Theologe Kaufmann kritisiert Art des Reformationsjubiläums
Die Vermittlung eines wissenschaftlichen Reformationsbilds an die Öffentlichkeit sei gescheitert, sagte der Göttinger Theologieprofessor Thomas Kaufmann am Mittwoch beim Generalkonvent des Sprengels Hildesheim-Göttingen in Northeim vor rund 320 Pfarrerinnen und Pfarrern.

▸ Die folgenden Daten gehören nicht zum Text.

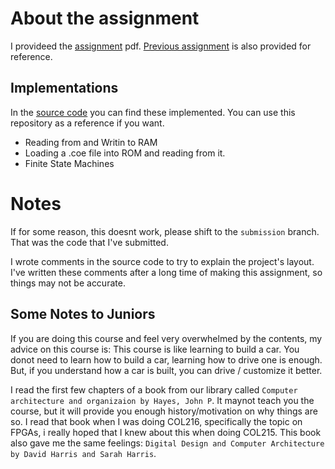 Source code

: # About the assignment
I provideed the [assignment](./COL215_HW_Assignment_3x3_filter.pdf) pdf.
[Previous assignment](./HW_Assignment_2.pdf) is also provided for reference.

## Implementations
In the [source code](./hw3.srcs/sources_1/new/) you can find these implemented.
You can use this repository as a reference if you want.
- Reading from and Writin to RAM
- Loading a .coe file into ROM and reading from it.
- Finite State Machines


# Notes

If for some reason, this doesnt work, please shift to the `submission` branch.
That was the code that I've submitted.

I wrote comments in the source code to try to explain the project's layout.
I've written these comments after a long time of making this assignment,
so things may not be accurate.

## Some Notes to Juniors

If you are doing this course and feel very overwhelmed by the contents, 
my advice on this course is: This course is like learning to build a car.
You donot need to learn how to build a car, learning how to drive one is enough.
But, if you understand how a car is built, you can drive / customize it better.

I read the first few chapters of a book from our library called `Computer architecture and organizaion by Hayes, John P`.
It maynot teach you the course, but it will provide you enough history/motivation on why things are so.
I read that book when I was doing COL216, specifically the topic on FPGAs, i really hoped that 
I knew about this when doing COL215.
This book also gave me the same feelings: `Digital Design and Computer Architecture by David Harris and Sarah Harris`. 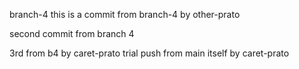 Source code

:branch-4
this is a commit from branch-4 by other-prato

second commit from branch 4

3rd from b4 by caret-prato trial 
push from main itself by caret-prato

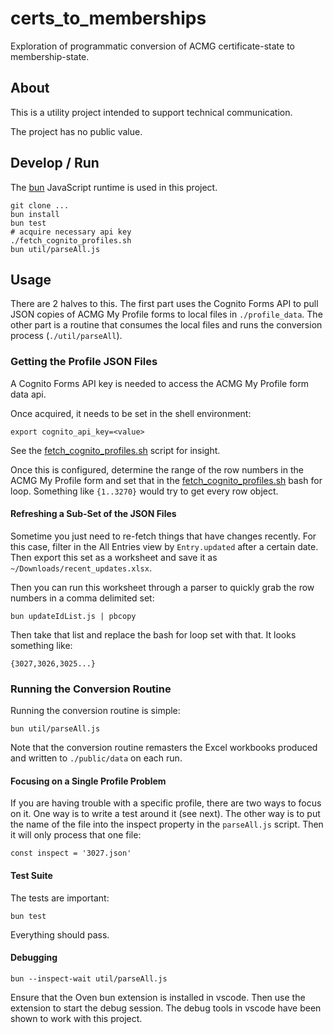 # certs_to_memberships

Exploration of programmatic conversion of ACMG certificate-state to membership-state.

## About

This is a utility project intended to support technical communication.

The project has no public value. 


## Develop / Run

The [bun](https://bun.sh) JavaScript runtime is used in this project.

    git clone ... 
    bun install
    bun test
    # acquire necessary api key
    ./fetch_cognito_profiles.sh
    bun util/parseAll.js


## Usage

There are 2 halves to this. The first part uses the Cognito Forms API to pull JSON copies of ACMG My Profile forms to local files in `./profile_data`. 
The other part is a routine that consumes the local files and runs the conversion process (`./util/parseAll`).

### Getting the Profile JSON Files

A Cognito Forms API key is needed to access the ACMG My Profile form data api. 

Once acquired, it needs to be set in the shell environment: 

    export cognito_api_key=<value>

See the [fetch_cognito_profiles.sh](./util/fetch_cognito_profiles.sh) script for insight.

Once this is configured, determine the range of the row numbers in the ACMG My Profile form and
set that in the [fetch_cognito_profiles.sh](./util/fetch_cognito_profiles.sh) bash for loop. 
Something like `{1..3270}` would try to get every row object.

#### Refreshing a Sub-Set of the JSON Files

Sometime you just need to re-fetch things that have changes recently. For this case, filter
in the All Entries view by `Entry.updated` after a certain date. Then export this set as a 
worksheet and save it as `~/Downloads/recent_updates.xlsx`. 

Then you can run this worksheet through a parser to quickly grab the row numbers in a comma 
delimited set: 

    bun updateIdList.js | pbcopy

Then take that list and replace the bash for loop set with that. It looks something like:

    {3027,3026,3025...}

### Running the Conversion Routine

Running the conversion routine is simple:

    bun util/parseAll.js

Note that the conversion routine remasters the Excel workbooks produced and written to
`./public/data` on each run. 


#### Focusing on a Single Profile Problem

If  you are having trouble with a specific profile, there are two ways to focus on it. 
One way is to write a test around it (see next). The other way is to put the name of the 
file into the inspect property in the `parseAll.js` script. Then it will only process that 
one file:

    const inspect = '3027.json'

#### Test Suite

The tests are important: 

    bun test

Everything should pass.


#### Debugging

    bun --inspect-wait util/parseAll.js

Ensure that the Oven bun extension is installed in vscode. Then use the extension to start
the debug session. The debug tools in vscode have been shown to work with this project.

Die Evangelische Kirche in Deutschland (EKD) sei weder willens noch imstande, eine differenzierte und "nicht langweilige Perspektive" auf die Reformation zu werfen, sagte Kaufmann laut Redemanuskript. Von vornherein hätten die Initiatoren zwischen drei Aspekten unterscheiden müssen, betonte Kaufmann: Die Reformation zu erforschen, ihrer zu gedenken und sie schließlich zu feiern.

In einem öffentlichen Gedenken hätte etwa die Idee des allgemeinen Priestertums der Gläubigen und die erstmalige Beteiligung von Laien in der Kirche Interesse für die Reformation wecken können, betonte Kaufmann. Diese Bewegung habe viele andere Reforminitiativen für Laien begründet. "In Gestalt bestimmter Wahlrechte in Kirchenversammlungen, durch Mitbeteiligung an der Verteilung der Gelder nahmen Laien schon im konfessionellen Zeitalter aktiver an Aufgaben der kirchlichen Verwaltung teil, als dies in der Regel vor der Reformation möglich gewesen war."



Die Bibelübersetzung Martin Luthers habe zudem eine gewaltige Zahl an nationalsprachlichen europäischen Bibelübersetzungen angeregt, die als Folge der Reformation erschienen seien. Die kulturelle Vielfalt Europas wurzele in Entwicklungen, die mit der Reformation zusammenhingen. Die Reformation habe die Spaltung Europas nicht verursacht, wie zuletzt katholische Historiker und Theologen behaupteten, sondern diese Entwicklung eher beschleunigt, betonte Kaufmann. "Die Einheit des sogenannten christlichen Abendlandes war schon um 1500 ein ideologisches Konstrukt."

Die evangelische Kirche erinnert im kommenden Jahr an die Veröffentlichung der 95 Thesen durch Martin Luther (1483-1546). Sein Thesenanschlag am 31. Oktober 1517 in Wittenberg gilt als Ausgangspunkt der weltweiten Reformation.